The Credit Agreement provides for unsecured borrowings in an initial amount not to exceed $1.5 billion outstanding at any one time and includes a sub-facility for the issuance of letters of credit of up to $400 million. The Credit Agreement includes a provision under which Applied may increase the total amount of the revolving credit facility to no more than $2.0 billion, subject to the receipt of commitments from one or more Lenders for any such increase and other customary conditions.

Borrowings under the Credit Agreement will bear interest, at Applied's option, at a rate per annum equal to either (1) the London interbank offered rate, adjusted for any statutory reserve requirements for eurocurrency liabilities (but in no event less than zero) ("Adjusted LIBOR") or (2) a rate (the "Base Rate") equal to the highest of (a) the rate of interest published by The Wall Street Journal from time to time as the "Prime Lending Rate," (b) a rate that is 0.5% higher than the federal funds effective rate (as the Federal Reserve Bank of New York shall set forth on its public website from time to time) and (c) Adjusted LIBOR plus 1.0%, in either case, plus the applicable margin. The applicable margin will range, depending on Applied's public debt credit ratings, from 0.625% to 1.125% during such period that Applied has elected that any borrowings under the Credit Agreement shall bear interest based on Adjusted LIBOR and from zero to 0.125% during such period that Applied has elected that any borrowings under the Credit Agreement shall bear interest based on the Base Rate. In addition, the Credit Agreement requires Applied to pay commitment fees on the unused commitments under the Credit Agreement ranging, depending on Applied's public debt credit ratings, from 0.05% to 0.125% per annum and customary agency and letter of credit participation fees.
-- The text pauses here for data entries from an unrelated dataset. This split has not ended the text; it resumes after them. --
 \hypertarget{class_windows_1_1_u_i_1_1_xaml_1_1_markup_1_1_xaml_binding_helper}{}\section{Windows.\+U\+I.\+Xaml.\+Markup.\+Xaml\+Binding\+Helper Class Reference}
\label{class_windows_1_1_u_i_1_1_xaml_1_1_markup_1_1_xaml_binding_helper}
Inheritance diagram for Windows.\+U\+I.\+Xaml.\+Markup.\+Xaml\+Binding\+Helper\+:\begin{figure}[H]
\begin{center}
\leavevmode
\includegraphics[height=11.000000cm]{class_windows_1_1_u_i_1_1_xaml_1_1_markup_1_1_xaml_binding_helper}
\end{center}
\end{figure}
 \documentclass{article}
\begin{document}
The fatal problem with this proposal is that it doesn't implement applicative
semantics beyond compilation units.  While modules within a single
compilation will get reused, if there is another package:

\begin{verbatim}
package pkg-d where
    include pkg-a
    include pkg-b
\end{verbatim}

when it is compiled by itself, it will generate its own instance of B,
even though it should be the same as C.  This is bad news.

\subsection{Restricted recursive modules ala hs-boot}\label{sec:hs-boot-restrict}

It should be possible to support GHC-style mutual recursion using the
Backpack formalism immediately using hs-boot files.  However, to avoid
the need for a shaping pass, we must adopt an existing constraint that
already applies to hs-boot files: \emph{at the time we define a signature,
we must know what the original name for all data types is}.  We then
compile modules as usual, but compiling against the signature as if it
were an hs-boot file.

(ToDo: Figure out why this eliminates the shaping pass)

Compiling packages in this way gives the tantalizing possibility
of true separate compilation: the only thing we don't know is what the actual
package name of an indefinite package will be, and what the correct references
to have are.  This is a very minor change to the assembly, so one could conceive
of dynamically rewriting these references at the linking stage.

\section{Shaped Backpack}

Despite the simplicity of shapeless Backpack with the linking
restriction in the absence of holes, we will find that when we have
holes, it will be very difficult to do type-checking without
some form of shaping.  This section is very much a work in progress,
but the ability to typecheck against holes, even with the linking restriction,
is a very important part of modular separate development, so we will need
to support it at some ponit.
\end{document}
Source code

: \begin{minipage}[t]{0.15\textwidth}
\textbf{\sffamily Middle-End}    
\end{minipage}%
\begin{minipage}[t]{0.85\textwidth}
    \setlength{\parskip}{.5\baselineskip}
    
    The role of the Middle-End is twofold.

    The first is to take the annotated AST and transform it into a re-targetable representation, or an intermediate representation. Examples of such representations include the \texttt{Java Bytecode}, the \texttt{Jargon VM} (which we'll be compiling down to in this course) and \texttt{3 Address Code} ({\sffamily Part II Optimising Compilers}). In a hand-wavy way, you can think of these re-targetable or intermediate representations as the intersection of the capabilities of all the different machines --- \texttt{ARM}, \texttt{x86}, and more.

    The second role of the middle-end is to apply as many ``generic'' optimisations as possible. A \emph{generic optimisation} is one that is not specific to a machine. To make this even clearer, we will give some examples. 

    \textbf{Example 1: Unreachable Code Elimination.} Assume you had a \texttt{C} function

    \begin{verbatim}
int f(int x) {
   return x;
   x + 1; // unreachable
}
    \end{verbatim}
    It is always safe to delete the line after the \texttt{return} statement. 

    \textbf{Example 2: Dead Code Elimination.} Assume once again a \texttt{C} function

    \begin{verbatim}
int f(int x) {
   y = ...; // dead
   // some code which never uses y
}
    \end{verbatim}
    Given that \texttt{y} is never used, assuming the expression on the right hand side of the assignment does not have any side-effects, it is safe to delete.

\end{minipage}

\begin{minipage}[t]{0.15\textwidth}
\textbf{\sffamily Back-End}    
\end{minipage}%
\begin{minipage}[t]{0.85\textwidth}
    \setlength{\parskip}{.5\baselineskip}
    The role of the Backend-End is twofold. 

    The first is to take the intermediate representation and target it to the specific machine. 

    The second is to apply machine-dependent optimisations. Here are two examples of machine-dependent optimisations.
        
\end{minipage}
The Credit Agreement contains certain affirmative and negative covenants customary for credit facilities of this type. The Credit Agreement also contains a financial covenant that requires Applied to maintain as of the end of each fiscal quarter a ratio of (i) consolidated funded debt as of such date to (ii) consolidated adjusted EBITDA for the four fiscal quarter period ending on such date of not greater than 3.50 to 1.00 (which maximum ratio may be temporarily increased, at the election of Applied, to 4.00 to 1.00 following certain material acquisitions). The Credit Agreement also contains customary events of defaults. The occurrence of an event of default would permit the Lenders to terminate their commitments to advance loans under the Credit Agreement and to require immediate repayment of any outstanding loans under the Credit Agreement.

Proceeds from borrowings under the Credit Agreement are available to be used for general corporate purposes. The maturity date of the Credit Agreement is February 21, 2025, at which time the outstanding amount of loans under the Credit Agreement, if any, must be repaid in full.

The foregoing description of the Credit Agreement does not purport to be complete and is qualified in its entirety by the full text of the Credit Agreement, which is filed as Exhibit 10.1 hereto and is incorporated herein by reference.

The Lenders, and certain of their affiliates, have engaged in, and/or in the future may engage in, banking and other transactions with Applied, including previous credit facilities. These parties have received, and/or in the future may receive, customary compensation from Applied for these services.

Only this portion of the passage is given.